Cass. crim., 28 mai 2025, n° 24-85.808, F-D N° Lexbase : B0923AEW : la chambre de l'instruction a, sans se contredire, établi que le commissaire-priseur n'était pas intervenu lors des opérations de perquisition et de saisie, son rôle se limitant à assurer la prise en charge et la conservation des oeuvres préalablement saisies par les enquêteurs. D'autre part, la seule signature du procès-verbal de perquisition par la personne requise par l'officier de police judiciaire pour l'assister n'est pas de nature à démontrer qu'elle a pris une part active aux opérations de perquisition et de saisie nécessitant qu'elle prête serment, en application de l'article 60, alinéa 2, du Code de procédure pénale. De plus, dès lors qu'il appartient au demandeur à l'exception de chose jugée de justifier du caractère définitif ou exécutoire de la décision pénale étrangère dont il se prévaut, la chambre de l'instruction, qui n'avait pas à ordonner d'office un supplément d'information aux fins de procéder à cette recherche, a justifié sa décision.
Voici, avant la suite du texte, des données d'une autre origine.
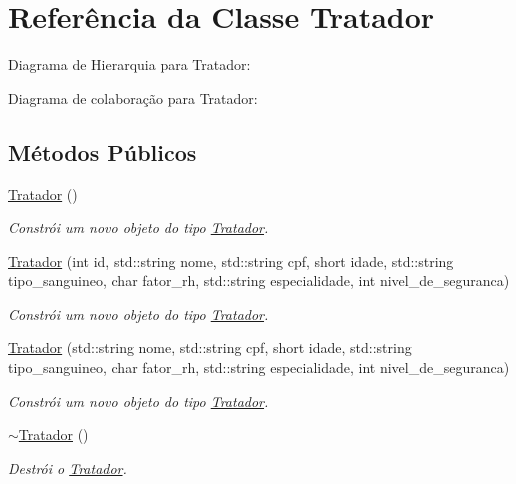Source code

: \hypertarget{classTratador}{}\section{Referência da Classe Tratador}
\label{classTratador}


Diagrama de Hierarquia para Tratador\+:


Diagrama de colaboração para Tratador\+:
\subsection*{Métodos Públicos}
\begin{DoxyCompactItemize}
\item 
\mbox{\label{classTratador_a4339bfc1e32968609401440338eeba20}} 
\hyperlink{classTratador_a4339bfc1e32968609401440338eeba20}{Tratador} ()
\begin{DoxyCompactList}\small\item\em Constrói um novo objeto do tipo \hyperlink{classTratador}{Tratador}. \end{DoxyCompactList}\item 
\hyperlink{classTratador_ae7448911b01efadf4b7e0a1a34a47bdc}{Tratador} (int id, std\+::string nome, std\+::string cpf, short idade, std\+::string tipo\+\_\+sanguineo, char fator\+\_\+rh, std\+::string especialidade, int nivel\+\_\+de\+\_\+seguranca)
\begin{DoxyCompactList}\small\item\em Constrói um novo objeto do tipo \hyperlink{classTratador}{Tratador}. \end{DoxyCompactList}\item 
\hyperlink{classTratador_a6b4883b6a6fe42fd6f502fd2a655d435}{Tratador} (std\+::string nome, std\+::string cpf, short idade, std\+::string tipo\+\_\+sanguineo, char fator\+\_\+rh, std\+::string especialidade, int nivel\+\_\+de\+\_\+seguranca)
\begin{DoxyCompactList}\small\item\em Constrói um novo objeto do tipo \hyperlink{classTratador}{Tratador}. \end{DoxyCompactList}\item 
\mbox{\label{classTratador_a8750ed6960e786da5d6f87e05b491093}} 
\hyperlink{classTratador_a8750ed6960e786da5d6f87e05b491093}{$\sim$\+Tratador} ()
\begin{DoxyCompactList}\small\item\em Destrói o \hyperlink{classTratador}{Tratador}. \end{DoxyCompactList}\item 

\end{DoxyCompactItemize}
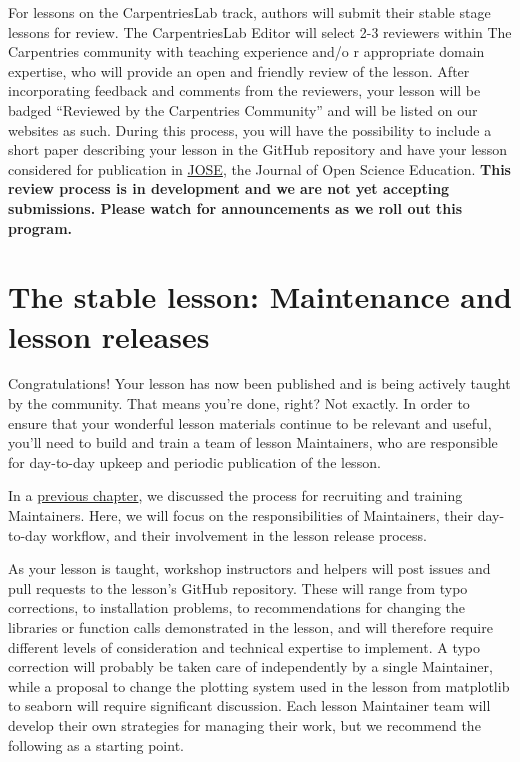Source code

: \documentclass[]{book}
\begin{document}
For lessons on the CarpentriesLab track, authors will submit their stable stage lessons for review.
The CarpentriesLab Editor will select 2-3 reviewers within The Carpentries community with teaching experience and/o
r appropriate domain expertise, who will provide an open and friendly review of the lesson.
After incorporating feedback and comments from the reviewers, your lesson will be badged
``Reviewed by the Carpentries Community'' and will be listed on our websites as such. During this process,
you will have the possibility to include a short paper describing your
lesson in the GitHub repository and have your lesson considered for publication in
\href{http://jose.theoj.org/}{JOSE}, the Journal of Open Science Education.
\textbf{This review process is in development and we are not yet accepting submissions. Please watch for
announcements as we roll out this program.}

\hypertarget{the-stable-lesson-maintenance-and-lesson-releases}{%
\section{The stable lesson: Maintenance and lesson releases}\label{the-stable-lesson-maintenance-and-lesson-releases}}

Congratulations! Your lesson has now been published and is being actively taught by the community.
That means you're done, right? Not exactly. In order to ensure that your wonderful lesson materials
continue to be relevant and useful, you'll need to build and train a team of lesson Maintainers, who
are responsible for day-to-day upkeep and periodic publication of the lesson.

In a \href{community-development-roles\#lesson-maintainers}{previous chapter}, we discussed the process for recruiting and training Maintainers. Here, we
will focus on the responsibilities of Maintainers, their day-to-day workflow, and their involvement
in the lesson release process.

As your lesson is taught, workshop instructors and helpers will post issues and pull requests to
the lesson's GitHub repository. These will range from typo corrections, to installation problems,
to recommendations for changing the libraries or function calls demonstrated in the lesson, and will
therefore require different levels of consideration and technical expertise to implement. A typo
correction will probably be taken care of independently by a single Maintainer,
while a proposal to change
the plotting system used in the lesson from matplotlib to seaborn will require significant
discussion. Each lesson Maintainer team will develop their own strategies for managing their work,
but we recommend the following as a starting point.
\end{document}
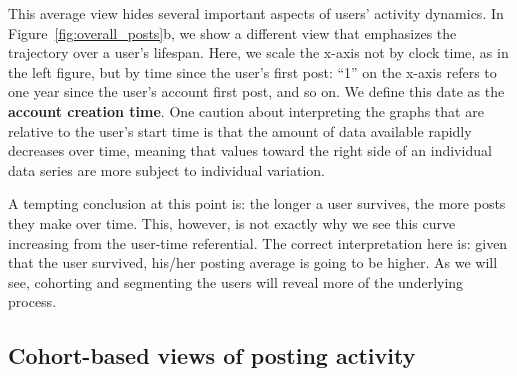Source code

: This average view hides several important aspects of users' activity dynamics.  In Figure~\ref{fig:overall_posts}b, we show a different view that emphasizes the trajectory over a user's lifespan.  Here, we scale the x-axis not by clock time, as in the left figure, but by time since the user's first post: ``1'' on the x-axis refers to one year since the user's account first post, and so on. We define this date as the \textbf{account creation time}.
One caution about interpreting the graphs that are relative to the user's start time is that the amount of data available rapidly decreases over time, meaning that values toward the right side of an individual data series are more subject to individual variation.  



A tempting conclusion at this point is: the longer a user survives, the more posts they make over time. This, however, is not exactly why we see this curve increasing from the user-time referential. The correct interpretation here is: given that the user survived, his/her posting average is going to be higher. As we will see, cohorting and segmenting the users will reveal more of the underlying process. 


\subsection{Cohort-based views of posting activity}

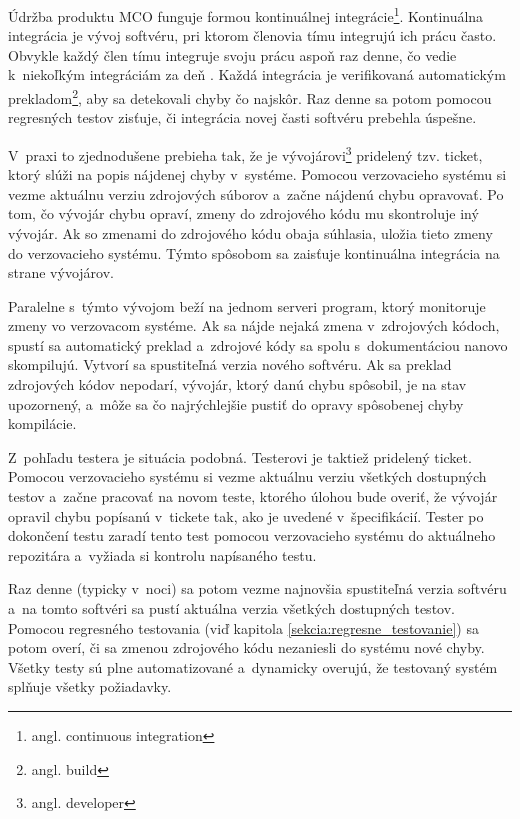 Údržba produktu MCO funguje formou kontinuálnej 
integrácie\footnote{angl. continuous integration}.
Kontinuálna integrácia je vývoj softvéru, pri ktorom členovia tímu integrujú
ich prácu často. Obvykle každý člen tímu integruje svoju prácu aspoň 
raz denne, čo vedie k~niekoľkým integráciám za deň 
\cite{Continuous_integration}.
Každá integrácia je verifikovaná automatickým 
prekladom\footnote{angl. build}, aby sa detekovali chyby čo najskôr. 
Raz denne sa potom pomocou regresných testov zisťuje,
či integrácia novej časti softvéru prebehla úspešne.

V~praxi to zjednodušene prebieha tak, že je vývojárovi\footnote{angl. developer}
pridelený tzv. ticket, ktorý slúži na popis nájdenej chyby v~systéme. 
Pomocou verzovacieho systému si vezme aktuálnu verziu zdrojových súborov 
a~začne nájdenú chybu opravovať.
Po tom, čo vývojár chybu opraví, zmeny do zdrojového kódu mu skontroluje 
iný vývojár. Ak so zmenami do zdrojového kódu obaja súhlasia, uložia 
tieto zmeny do verzovacieho systému. Týmto spôsobom sa zaisťuje 
kontinuálna integrácia na strane vývojárov.

Paralelne s~týmto vývojom beží na jednom serveri program, ktorý 
monitoruje zmeny vo verzovacom systéme. Ak sa nájde nejaká zmena 
v~zdrojových kódoch, spustí sa automatický preklad a~zdrojové kódy sa 
spolu s~dokumentáciou nanovo skompilujú. Vytvorí sa spustiteľná verzia 
nového softvéru. Ak sa preklad zdrojových kódov nepodarí, vývojár, ktorý 
danú chybu spôsobil, je na stav upozornený, a~môže sa čo najrýchlejšie 
pustiť do opravy spôsobenej chyby kompilácie.

Z~pohľadu testera je situácia podobná. Testerovi je taktiež pridelený 
ticket. Pomocou verzovacieho systému si vezme aktuálnu verziu
všetkých dostupných testov a~začne pracovať na novom teste, ktorého úlohou bude 
overiť, že vývojár opravil chybu popísanú v~tickete tak, ako je 
uvedené v~špecifikácií.
Tester po dokončení testu zaradí tento test pomocou verzovacieho 
systému do aktuálneho repozitára a~vyžiada si kontrolu napísaného testu. 

Raz denne (typicky v~noci) sa potom vezme najnovšia spustiteľná verzia 
softvéru a~na tomto softvéri sa pustí aktuálna verzia všetkých dostupných 
testov. Pomocou regresného testovania 
(viď kapitola \ref{sekcia:regresne_testovanie}) sa potom overí, či sa 
zmenou zdrojového kódu nezaniesli do systému nové chyby. 
Všetky testy sú plne automatizované a~dynamicky overujú, že testovaný 
systém splňuje všetky požiadavky.


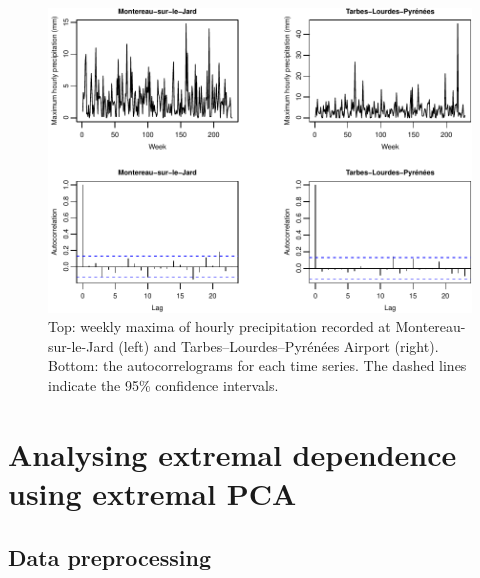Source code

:\documentclass[en-GB, a4paper, nobind]{templates/bathreport}
\begin{document}
\begin{figure}
\includegraphics[width=1\linewidth]{figures/fr-data-time-series-1} \caption[Raw time series and autocorrelograms for two weather stations.]{Top: weekly maxima of hourly precipitation recorded at Montereau-sur-le-Jard (left) and Tarbes–Lourdes–Pyrénées Airport (right). Bottom: the autocorrelograms for each time series. The dashed lines indicate the 95\% confidence intervals.}\label{fig:fr-data-time-series}
\end{figure}

\hypertarget{fr-pca-analysis}{%
\section{Analysing extremal dependence using extremal PCA}\label{fr-pca-analysis}}

\hypertarget{data-preprocessing}{%
\subsection{Data preprocessing}\label{data-preprocessing}}
\end{document}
♦ Préjudice moral d’une personne morale de droit privé
Cass. crim., 20 mai 2025, n° 24-81.879, FS-B N° Lexbase : B7401AAD : la Cour de cassation rappelle sa jurisprudence qui interdit à une personne morale de droit public de demander réparation de son préjudice moral s'il se confond avec le trouble social que répare l'exercice de l'action publique. Cependant, cette possibilité est ouverte concernant le préjudice matériel subi sous certaines conditions. Ici, elle étend cette jurisprudence aux URSSAF, organismes de droit privé dôtés de prérogatives publiques.
♦ Preuve
Cass. crim., 6 mai 2025, n° 24-85.675, F-D N° Lexbase : A70460RE : le moyen tenant à l'annulation des actes d'enquête par lesquels un policier a retiré du coffre d'un véhicule en stationnement une arme, des stupéfiants et des téléphones avant de prévenir la gendarmerie et de lui remettre ces objets doit être écarté, le policier ayant agi d'initiative en dehors de ses heures de service et hors de sa circonscription, les textes de procédure pénale s'imposant normalement aux officiers de police judiciaire ne s'appliquant pas ici. Ensuite, en application de l'article 427 du Code de procédure pénale, les moyens de preuve produits par les personnes autres que les agents de l'autorité publique agissant en cette qualité sont recevables quand bien même ils auraient été obtenus de manière illicite ou déloyale, en dehors des prévisions de la loi et au mépris du caractère de lieu privé d'un véhicule. Enfin, de tels moyens de preuve produits par les particuliers ne constituent pas des actes ou pièces de la procédure susceptibles d'annulation.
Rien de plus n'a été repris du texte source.